Nicht zuletzt bauen beide zusammen eine riesige Mehrzweckhalle in München, und schliesslich sind die beiden Konkurrenten in der Bundesliga. In den kommenden drei Jahren werde RB Leipzig die deutsche Meisterschaft gewinnen, so lautete die Wette zum Bierdeckel-Einsatz des 76 Jahre alten Unternehmers aus Salzburg.

RB Leipzig und FC Bayern: Meister-Wette zwischen Mateschitz und Hoeness

Besagte Wette stammt aus dem Sommer 2019. Zeitweise schien sie schon in dieser Saison aufzugehen. Zwischen dem 3. und 6. sowie zwischen dem 15. und 20. Spieltag war RB Leipzig – gefördert durch den Mutterkonzern Red Bull – Tabellenführer. Der Traum lebte, sich zum 13. Deutschen Meister der Bundesliga-Geschichte (seit der Gründung 1963) zu küren.

Doch nach der Winterpause erlebte das Team des jungen und selbstbewussten Trainers Julian Nagelsmann einen unerwarteten Einbruch. Zuerst schenkten die Sachsen die Tabellenführung her, dann verspielten sie Platz zwei an Borussia Dortmund.

Der Frust bei Nagelsmann wuchs, für jeden erkennbar, da der 32-Jährige keinen Hehl daraus machte – im Gegenteil. Der Bayer teilte ordentlich gegen das eigene Personal aus.

Nagelsmann motzte gegen das eigene Team

"Es geht um Entscheidungen, die jeder für sich treffen muss: Wollen wir das Gipfelkreuz erreichen, oder bleiben wir kurz davor stehen? Und geniessen die Aussicht von ein bisschen weiter unten? Ist auch was Schönes!", sagte er Ende Januar nach einer 0:2-Niederlage bei Eintracht Frankfurt. Kontraproduktiv?

Nach einem 2:2 gegen Hertha BSC Ende Mai bezeichnete Nagelsmann seine Mannschaft bei "DAZN" als "Schülermannschaft". Auf der Pressekonferenz polterte er, warum seine Spieler "zum wiederholten Male so körperlos" verteidigen.

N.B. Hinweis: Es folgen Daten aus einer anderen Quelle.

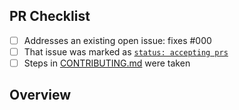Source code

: <!-- 👋 Hi, thanks for sending a PR to jotai-advanced-forms! 💖.
Please fill out all fields below and make sure each item is true and [x] checked.
Otherwise we may not be able to review your PR. -->

## PR Checklist

- [ ] Addresses an existing open issue: fixes #000
- [ ] That issue was marked as [`status: accepting prs`](https://github.com/omnidan/jotai-advanced-forms/issues?q=is%3Aopen+is%3Aissue+label%3A%22status%3A+accepting+prs%22)
- [ ] Steps in [CONTRIBUTING.md](https://github.com/omnidan/jotai-advanced-forms/blob/main/.github/CONTRIBUTING.md) were taken

## Overview

<!-- Description of what is changed and how the code change does that. -->
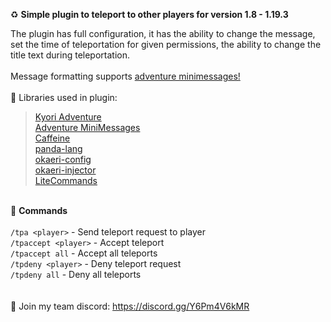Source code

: ♻️ **Simple plugin to teleport to other players for version 1.8 - 1.19.3**

The plugin has full configuration, it has the ability to change the message, set the time of teleportation for given permissions, 
the ability to change the title text during teleportation.
<br>
</br>
Message formatting supports [adventure minimessages!](https://docs.advntr.dev/minimessage/format.html)
<br>
</br>
📁 Libraries used in plugin:
> [Kyori Adventure](https://docs.advntr.dev) <br>
> [Adventure MiniMessages](https://docs.advntr.dev/minimessage/index.html) <br>
> [Caffeine](https://github.com/ben-manes/caffeine) <br>
> [panda-lang](https://github.com/panda-lang/panda) <br>
> [okaeri-config](https://github.com/OkaeriPoland/okaeri-configs) <br>
> [okaeri-injector](https://github.com/OkaeriPoland/okaeri-injector) <br>
> [LiteCommands](https://docs.rollczi.dev/documentation/litecommands/getting-started.html) <br>

<br> 📌 **Commands**
<br>
</br>
``/tpa <player>`` - Send teleport request to player<br>
``/tpaccept <player>`` - Accept teleport<br>
``/tpaccept all`` - Accept all teleports<br>
``/tpdeny <player>`` - Deny teleport request<br>
``/tpdeny all`` - Deny all teleports<br>
<br>
</br>
💜 Join my team discord: https://discord.gg/Y6Pm4V6kMR
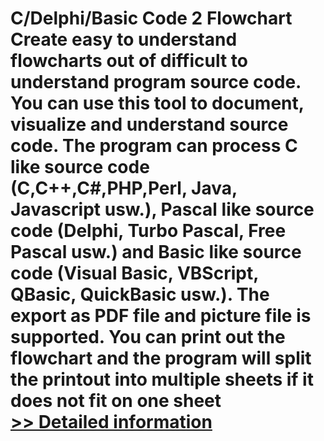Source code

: # C/Delphi/Basic Code 2 Flowchart<br />Create easy to understand flowcharts out of difficult to understand program source code. You can use this tool to document, visualize and understand source code. The program can process C like source code (C,C++,C#,PHP,Perl, Java, Javascript usw.), Pascal like source code (Delphi, Turbo Pascal, Free Pascal usw.) and Basic like source code (Visual Basic, VBScript, QBasic, QuickBasic usw.). The export as PDF file and picture file is supported. You can print out the flowchart and the program will split the printout into multiple sheets if it does not fit on one sheet<br />[>> Detailed information](https://secure.shareit.com/shareit/product.html?productid=300147583&affiliateid=200057808)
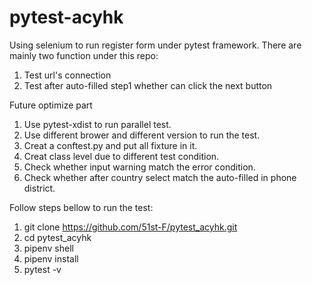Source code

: # pytest-acyhk

Using selenium to run register form under pytest framework.
There are mainly two function under this repo:
1. Test url's connection
2. Test after auto-filled step1 whether can click the next button

Future optimize part
1. Use pytest-xdist to run parallel test.
2. Use different brower and different version to run the test.
3. Creat a conftest.py and put all fixture in it.
4. Creat class level due to different test condition.
5. Check whether input warning match the error condition.
6. Check whether after country select match the auto-filled in phone district.

Follow steps bellow to run the test:
1. git clone https://github.com/51st-F/pytest_acyhk.git
2. cd pytest_acyhk
3. pipenv shell
4. pipenv install
5. pytest -v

Es brodelte sichtlich ihn ihm. Dabei galt er lange als die smarte Trainer-Entdeckung des deutschen Fussballs, als er bei 1899 Hoffenheim nachweislich sehr gute Arbeit leistete.

Nagelsmann wirkte zuletzt unzufrieden

Doch die Ansprüche in Leipzig sind andere, es sei an die Hoeness-Mateschitz-Wette erinnert. Dabei wird die Gemengelage für Nagelsmann und seinen Arbeitgeber durch die Coronakrise kniffliger. Konkret: Es fehlt offenbar das Budget für Wunsch-Transfers.

"Es geht ums Geld und dementsprechend um das nackte Überleben für viele Klubs", sagte Geschäftsführer Oliver Mintzlaff im April dem "Kicker". Schon Anfang des Jahres hatte der 44-jährige RB-Boss dem "Sportbuzzer" erklärt: "Das Geld wurde uns nicht geschenkt, das sind Darlehen, die getilgt werden müssen."

Mittlerweile hat die Konzernmutter reagiert – und der Bundesliga-Tochter Schulden in Höhe von 100 Millionen Euro erlassen, um das Eigenkapital zu stärken. Die Möglichkeiten auf dem Transfermarkt verbesserte dieser Schritt aber offenbar nicht ausreichend.

Bleiben Schick und Angelino? Geht Upamecano?

Das Werben um den bisher ausgeliehenen Stürmer Patrick Schick (24, AS Rom) hat sich zu einem Transfer-Poker entwickelt. Die "Sport-Bild" hatte von einer angeblichen Ausstiegsklausel über 28 Millionen Euro berichtet, die mittlerweile verstrichen sei.

"Die Summen, die in den Verträgen verankert sind, werden für uns nicht zu leisten sein", erklärte Sportdirektor Markus Krösche zu Schick und Aussenspieler Angelino (23). Der ebenfalls ausgeliehene Spanier (Manchester City) soll 22 Millionen Euro Ablöse kosten. RB wirbt weiter um ihn, genauso um Schick, beide Wunschspieler von Nagelsmann.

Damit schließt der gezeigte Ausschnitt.